Economics
- Germany's economy is out of step. The recovery is postponed until the second half of 2024.
- The USA will probably manage a soft landing. Will the US Federal Reserve take one last interest rate step?
- The disinflationary process continues. Central banks are close to or have already reached the terminal rate.
Equities
- Warning leading indicators and higher interest rates, USD and oil are likely to put pressure on optimistic earnings estimates.
- Deepening liquidity withdrawal is likely to cap valuations in the coming months.
- Increased risk of setbacks after sideways market in Q3. However, downside potential limited by investor caution.
Bonds
- High-rated government bonds promise positive returns, in local currencies especially in the Anglo-Saxon region.

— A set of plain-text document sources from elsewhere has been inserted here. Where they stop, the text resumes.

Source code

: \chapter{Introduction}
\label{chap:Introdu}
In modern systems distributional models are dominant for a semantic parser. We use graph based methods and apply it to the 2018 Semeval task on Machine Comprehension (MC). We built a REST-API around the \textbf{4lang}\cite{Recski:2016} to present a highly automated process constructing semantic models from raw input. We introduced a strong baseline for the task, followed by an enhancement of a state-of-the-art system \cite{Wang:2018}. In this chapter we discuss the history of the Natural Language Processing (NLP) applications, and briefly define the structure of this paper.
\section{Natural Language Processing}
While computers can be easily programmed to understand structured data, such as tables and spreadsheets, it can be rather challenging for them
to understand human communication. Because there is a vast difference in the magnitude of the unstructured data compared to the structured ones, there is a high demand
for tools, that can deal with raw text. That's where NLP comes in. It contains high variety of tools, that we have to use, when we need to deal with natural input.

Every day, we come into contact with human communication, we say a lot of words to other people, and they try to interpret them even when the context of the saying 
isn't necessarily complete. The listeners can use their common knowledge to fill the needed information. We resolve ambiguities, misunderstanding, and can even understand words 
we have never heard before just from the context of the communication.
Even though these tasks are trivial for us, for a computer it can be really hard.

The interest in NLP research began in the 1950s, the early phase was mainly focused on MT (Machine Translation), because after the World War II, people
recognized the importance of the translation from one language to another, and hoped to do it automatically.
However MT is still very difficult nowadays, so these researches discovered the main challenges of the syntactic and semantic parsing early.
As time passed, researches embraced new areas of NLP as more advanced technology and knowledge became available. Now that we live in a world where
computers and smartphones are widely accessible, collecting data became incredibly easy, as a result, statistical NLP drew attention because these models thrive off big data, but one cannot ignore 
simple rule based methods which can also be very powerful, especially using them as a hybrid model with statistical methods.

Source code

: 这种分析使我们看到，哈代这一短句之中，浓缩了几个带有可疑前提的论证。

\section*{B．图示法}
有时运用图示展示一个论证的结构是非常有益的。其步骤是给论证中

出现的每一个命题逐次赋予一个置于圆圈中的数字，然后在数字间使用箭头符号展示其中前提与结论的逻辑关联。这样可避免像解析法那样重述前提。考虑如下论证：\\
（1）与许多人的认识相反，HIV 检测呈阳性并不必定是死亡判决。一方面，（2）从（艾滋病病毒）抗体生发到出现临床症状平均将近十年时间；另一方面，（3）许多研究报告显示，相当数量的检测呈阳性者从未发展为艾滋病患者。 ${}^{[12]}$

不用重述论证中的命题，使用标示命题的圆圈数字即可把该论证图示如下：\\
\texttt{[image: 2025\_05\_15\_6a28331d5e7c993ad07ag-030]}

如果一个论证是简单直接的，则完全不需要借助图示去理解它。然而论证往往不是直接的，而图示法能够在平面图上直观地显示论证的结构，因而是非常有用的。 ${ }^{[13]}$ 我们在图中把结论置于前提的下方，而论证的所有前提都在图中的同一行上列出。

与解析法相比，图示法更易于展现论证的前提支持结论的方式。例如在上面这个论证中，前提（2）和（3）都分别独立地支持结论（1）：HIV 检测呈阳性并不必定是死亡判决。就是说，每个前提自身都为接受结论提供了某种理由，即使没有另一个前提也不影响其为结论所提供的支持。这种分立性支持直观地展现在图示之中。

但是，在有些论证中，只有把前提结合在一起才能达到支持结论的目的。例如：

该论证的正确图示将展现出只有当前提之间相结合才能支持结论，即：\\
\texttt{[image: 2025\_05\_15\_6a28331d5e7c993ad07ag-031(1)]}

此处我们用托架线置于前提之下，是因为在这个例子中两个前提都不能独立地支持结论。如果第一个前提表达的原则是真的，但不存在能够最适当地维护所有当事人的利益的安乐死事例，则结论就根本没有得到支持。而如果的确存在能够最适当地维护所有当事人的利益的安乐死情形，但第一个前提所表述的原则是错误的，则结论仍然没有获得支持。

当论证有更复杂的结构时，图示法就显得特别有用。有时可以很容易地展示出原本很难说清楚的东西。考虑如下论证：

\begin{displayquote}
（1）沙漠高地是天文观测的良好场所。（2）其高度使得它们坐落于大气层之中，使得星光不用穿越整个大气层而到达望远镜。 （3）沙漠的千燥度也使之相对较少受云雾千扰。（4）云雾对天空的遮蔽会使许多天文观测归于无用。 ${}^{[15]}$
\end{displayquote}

- We like European corporate bonds defensively; at the short end, secure covered bonds offer similar returns
- In emerging markets, we favour the local currency segment and see corporate bonds ahead.
Alternative investments / commodities
- Fundamental starting position for oil is solid thanks to OPEC cuts, but headwinds increase after strong rally.
- Gold defies strong dollar and high real yields. However, falling interest rates are needed for sustained upside potential.
- Industrial metals fluctuate sideways. Rising "green" demand partially offsets economic weakness in China.
Currencies
- Sluggish growth is weighing on the euro exchange rate. For the time being, the upside potential is very limited.
- The US economy is defying the tight monetary policy. The US dollar is benefiting and is trading at a higher level.
- It is the same old song for the Swiss franc: It is and remains strong. EUR/CHF is stable below parity.